§ Problem details
Omitting all images, set down every line below exactly as it appears.

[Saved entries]

⁂

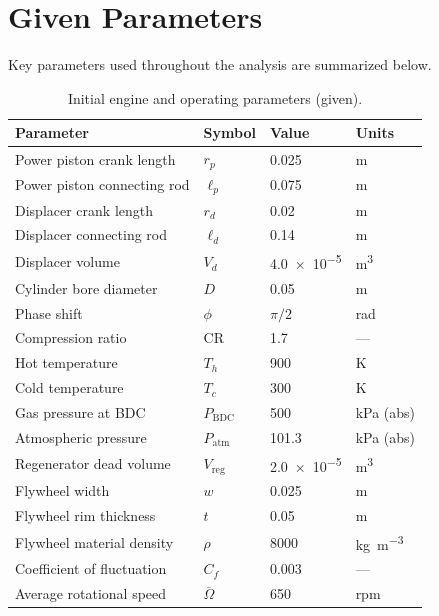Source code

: \documentclass[12pt]{article}
\begin{document}
\section{Given Parameters}
Key parameters used throughout the analysis are summarized below.
\begin{table}[H]
  \centering
  \caption{Initial engine and operating parameters (given).}
  \label{tab:params}
  \begin{tabular}{@{}llll@{}}
    \toprule
    \textbf{Parameter} & \textbf{Symbol} & \textbf{Value} & \textbf{Units} \\
    \midrule
    Power piston crank length & $r_{p}$ & \num{0.025} & \si{\meter} \\
    Power piston connecting rod & $\ell_{p}$ & \num{0.075} & \si{\meter} \\
    Displacer crank length & $r_{d}$ & \num{0.02} & \si{\meter} \\
    Displacer connecting rod & $\ell_{d}$ & \num{0.14} & \si{\meter} \\
    Displacer volume & $V_{d}$ & \num{4.0e-5} & \si{\meter\cubed} \\
    Cylinder bore diameter & $D$ & \num{0.05} & \si{\meter} \\
    Phase shift & $\phi$ & $\pi/2$ & \si{\radian} \\
    Compression ratio & $\mathrm{CR}$ & \num{1.7} & --- \\
    Hot temperature & $T_{h}$ & \num{900} & \si{\kelvin} \\
    Cold temperature & $T_{c}$ & \num{300} & \si{\kelvin} \\
    Gas pressure at BDC & $P_{\mathrm{BDC}}$ & \num{500} & \si{\kilo\pascal} (abs) \\
    Atmospheric pressure & $P_{\mathrm{atm}}$ & \num{101.3} & \si{\kilo\pascal} (abs) \\
    Regenerator dead volume & $V_{\mathrm{reg}}$ & \num{2.0e-5} & \si{\meter\cubed} \\
    Flywheel width & $w$ & \num{0.025} & \si{\meter} \\
    Flywheel rim thickness & $t$ & \num{0.05} & \si{\meter} \\
    Flywheel material density & $\rho$ & \num{8000} & \si{\kilo\gram\per\meter\cubed} \\
    Coefficient of fluctuation & $C_{f}$ & \num{0.003} & --- \\
    Average rotational speed & $\overline{\Omega}$ & \num{650} & \si{rpm} \\
    \bottomrule
  \end{tabular}
\end{table}
\end{document}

⁂

§ Task output
Source code

: \documentclass[12pt]{article}
\begin{document}
\section{Given Parameters}
Key parameters used throughout the analysis are summarized below.
\begin{table}[H]
  \centering
  \caption{Initial engine and operating parameters (given).}
  \label{tab:params}
  \begin{tabular}{@{}llll@{}}
    \toprule
    \textbf{Parameter} & \textbf{Symbol} & \textbf{Value} & \textbf{Units} \\
    \midrule
    Power piston crank length & $r_{p}$ & \num{0.025} & \si{\meter} \\
    Power piston connecting rod & $\ell_{p}$ & \num{0.075} & \si{\meter} \\
    Displacer crank length & $r_{d}$ & \num{0.02} & \si{\meter} \\
    Displacer connecting rod & $\ell_{d}$ & \num{0.14} & \si{\meter} \\
    Displacer volume & $V_{d}$ & \num{4.0e-5} & \si{\meter\cubed} \\
    Cylinder bore diameter & $D$ & \num{0.05} & \si{\meter} \\
    Phase shift & $\phi$ & $\pi/2$ & \si{\radian} \\
    Compression ratio & $\mathrm{CR}$ & \num{1.7} & --- \\
    Hot temperature & $T_{h}$ & \num{900} & \si{\kelvin} \\
    Cold temperature & $T_{c}$ & \num{300} & \si{\kelvin} \\
    Gas pressure at BDC & $P_{\mathrm{BDC}}$ & \num{500} & \si{\kilo\pascal} (abs) \\
    Atmospheric pressure & $P_{\mathrm{atm}}$ & \num{101.3} & \si{\kilo\pascal} (abs) \\
    Regenerator dead volume & $V_{\mathrm{reg}}$ & \num{2.0e-5} & \si{\meter\cubed} \\
    Flywheel width & $w$ & \num{0.025} & \si{\meter} \\
    Flywheel rim thickness & $t$ & \num{0.05} & \si{\meter} \\
    Flywheel material density & $\rho$ & \num{8000} & \si{\kilo\gram\per\meter\cubed} \\
    Coefficient of fluctuation & $C_{f}$ & \num{0.003} & --- \\
    Average rotational speed & $\overline{\Omega}$ & \num{650} & \si{rpm} \\
    \bottomrule
  \end{tabular}
\end{table}
\end{document}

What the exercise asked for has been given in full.